One church, St Paul’s, Richmond, VA, is ready to move beyond the conversations it had this summer and to take action. The Richmond Times-Dispatch reports on the announcements that were made this past Sunday at the church which has been known as the “Cathedral of the Confederacy.”
The historic St. Paul’s Episcopal Church known as the “Cathedral of the Confederacy” has begun removing all images of the Confederate flag from within its walls.
The measure includes six plaques with various versions of the Confederate flag, the church’s coat of arms with the flag on kneelers at the high altar, and bookplates in some books in the church’s library.
The coat of arms will be retired, and the church will start to dig deeper in its history, the role of race and slavery in that history, and how parishioners can engage in conversations about race in the Richmond region, church leadership announced Sunday, three months after conversations began with the congregation.
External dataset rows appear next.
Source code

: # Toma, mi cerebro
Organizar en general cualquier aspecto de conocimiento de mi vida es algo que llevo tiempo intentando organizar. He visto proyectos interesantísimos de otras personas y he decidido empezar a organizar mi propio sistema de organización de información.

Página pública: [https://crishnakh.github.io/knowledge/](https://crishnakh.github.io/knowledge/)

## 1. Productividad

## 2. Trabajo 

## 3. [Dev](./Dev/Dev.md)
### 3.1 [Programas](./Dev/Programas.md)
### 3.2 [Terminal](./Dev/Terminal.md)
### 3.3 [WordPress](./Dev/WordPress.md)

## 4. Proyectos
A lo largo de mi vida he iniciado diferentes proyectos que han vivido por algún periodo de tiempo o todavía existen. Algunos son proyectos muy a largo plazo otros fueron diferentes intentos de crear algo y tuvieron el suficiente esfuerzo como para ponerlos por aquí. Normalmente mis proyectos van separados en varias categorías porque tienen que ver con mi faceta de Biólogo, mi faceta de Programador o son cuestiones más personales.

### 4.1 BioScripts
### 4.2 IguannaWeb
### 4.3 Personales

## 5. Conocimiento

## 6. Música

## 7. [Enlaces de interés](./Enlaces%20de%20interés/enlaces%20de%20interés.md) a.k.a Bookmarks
The elected church leadership also said it hopes to erect a memorial to honor slaves in Richmond, especially slaves who were members of St. Paul’s Episcopal.
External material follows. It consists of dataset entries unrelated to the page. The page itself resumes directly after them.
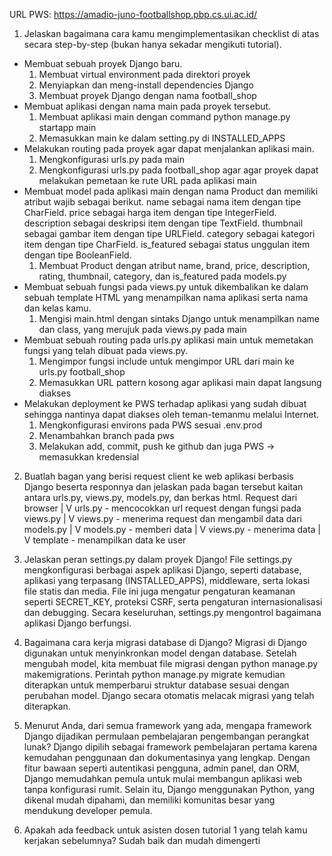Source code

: URL PWS: https://amadio-juno-footballshop.pbp.cs.ui.ac.id/

1. Jelaskan bagaimana cara kamu mengimplementasikan checklist di atas secara step-by-step (bukan hanya sekadar mengikuti tutorial).
- Membuat sebuah proyek Django baru.
    1. Membuat virtual environment pada direktori proyek
    2. Menyiapkan dan meng-install dependencies Django
    3. Membuat proyek Django dengan nama football_shop
- Membuat aplikasi dengan nama main pada proyek tersebut.
    1. Membuat aplikasi main dengan command python manage.py startapp main
    2. Memasukkan main ke dalam setting.py di INSTALLED_APPS
- Melakukan routing pada proyek agar dapat menjalankan aplikasi main.
    1. Mengkonfigurasi urls.py pada main
    2. Mengkonfigurasi urls.py pada football_shop agar agar proyek dapat melakukan pemetaan ke rute URL pada aplikasi main
- Membuat model pada aplikasi main dengan nama Product dan memiliki atribut wajib sebagai berikut.
    name sebagai nama item dengan tipe CharField.
    price sebagai harga item dengan tipe IntegerField.
    description sebagai deskripsi item dengan tipe TextField.
    thumbnail sebagai gambar item dengan tipe URLField.
    category sebagai kategori item dengan tipe CharField.
    is_featured sebagai status unggulan item dengan tipe BooleanField.
    1. Membuat Product dengan atribut name, brand, price, description, rating, thumbnail, category, dan is_featured pada models.py
- Membuat sebuah fungsi pada views.py untuk dikembalikan ke dalam sebuah template HTML yang menampilkan nama aplikasi serta nama dan kelas kamu.
    1. Mengisi main.html dengan sintaks Django untuk menampilkan name dan class, yang merujuk pada views.py pada main
- Membuat sebuah routing pada urls.py aplikasi main untuk memetakan fungsi yang telah dibuat pada views.py.
    1. Mengimpor fungsi include untuk mengimpor URL dari main ke urls.py football_shop
    2. Memasukkan URL pattern kosong agar aplikasi main dapat langsung diakses
- Melakukan deployment ke PWS terhadap aplikasi yang sudah dibuat sehingga nantinya dapat diakses oleh teman-temanmu melalui Internet.
    1. Mengkonfigurasi environs pada PWS sesuai .env.prod
    2. Menambahkan branch pada pws
    3. Melakukan add, commit, push ke github dan juga PWS -> memasukkan kredensial

2. Buatlah bagan yang berisi request client ke web aplikasi berbasis Django beserta responnya dan jelaskan pada bagan tersebut kaitan antara urls.py, views.py, models.py, dan berkas html.
    Request dari browser
        |
        V
    urls.py - mencocokkan url request dengan fungsi pada views.py
        |
        V
    views.py - menerima request dan mengambil data dari models.py 
        |
        V
    models.py - memberi data
        |
        V
    views.py - menerima data
        |
        V
    template - menampilkan data ke user


3. Jelaskan peran settings.py dalam proyek Django!
    File settings.py mengkonfigurasi berbagai aspek aplikasi Django, seperti database, aplikasi yang terpasang (INSTALLED_APPS), middleware, serta lokasi file statis dan media. File ini juga mengatur pengaturan keamanan seperti SECRET_KEY, proteksi CSRF, serta pengaturan internasionalisasi dan debugging. Secara keseluruhan, settings.py mengontrol bagaimana aplikasi Django berfungsi.

4. Bagaimana cara kerja migrasi database di Django?
    Migrasi di Django digunakan untuk menyinkronkan model dengan database. Setelah mengubah model, kita membuat file migrasi dengan python manage.py makemigrations. Perintah python manage.py migrate kemudian diterapkan untuk memperbarui struktur database sesuai dengan perubahan model. Django secara otomatis melacak migrasi yang telah diterapkan.

5. Menurut Anda, dari semua framework yang ada, mengapa framework Django dijadikan permulaan pembelajaran pengembangan perangkat lunak?
    Django dipilih sebagai framework pembelajaran pertama karena kemudahan penggunaan dan dokumentasinya yang lengkap. Dengan fitur bawaan seperti autentikasi pengguna, admin panel, dan ORM, Django memudahkan pemula untuk mulai membangun aplikasi web tanpa konfigurasi rumit. Selain itu, Django menggunakan Python, yang dikenal mudah dipahami, dan memiliki komunitas besar yang mendukung developer pemula.

6. Apakah ada feedback untuk asisten dosen tutorial 1 yang telah kamu kerjakan sebelumnya?
    Sudah baik dan mudah dimengerti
“While the Vestry does not believe that St. Paul’s should attempt to remove all symbols reflecting St. Paul’s past during the Civil War, the Vestry is united in agreement that it is not appropriate to display the Confederate battle flag in the church,” a church statement said.
Some plaques will be removed and placed in a historical exhibition. Others will be modified to remove the Confederate flag while leaving the plaques in place. Stained glass windows featuring Robert E. Lee and Jefferson Davis portraying biblical characters will remain in place.
The church was founded in the early 1800s and later became inextricably linked to the Civil War. Lee and his wife attended services there throughout the war, and Davis became a member in 1862.
It was there that Davis received the message that Lee was forced to withdraw from Petersburg and could no longer defend Richmond. Davis quietly left the church service and the evacuation of the city began, signifying the end of the Civil War. A small plaque, which will remain, marks where Davis sat that day.
The congregation started with a list of 23 instances of Confederate imagery. In their conversations, they made distinctions between family memorials and “monuments to ‘the cause’.” The church hopes to reach out to the Lee and Jefferson families as part of its reconciliation of its past to its present and future.
“During the Prayerful Conversations, one parishioner commented that St. Paul’s should become known as a Cathedral of Reconciliation,” St. Paul’s said. “The Vestry wholeheartedly agrees, and we are excited to begin on the journey towards that goal with all of you.”
The 2015 General Convention passed this resolution with the resolve, “The Episcopal Church strongly urges all persons, along with public, governmental, and religious institutions, to discontinue the display of the Confederate Battle Flag.”
In July St. Paul’s issued a Catalog of Confederate References and Symbols in St. Paul’s Episcopal Church Richmond, Virginia (PDF). It held conversations in August and September and has issued a Summary Report of those conversations.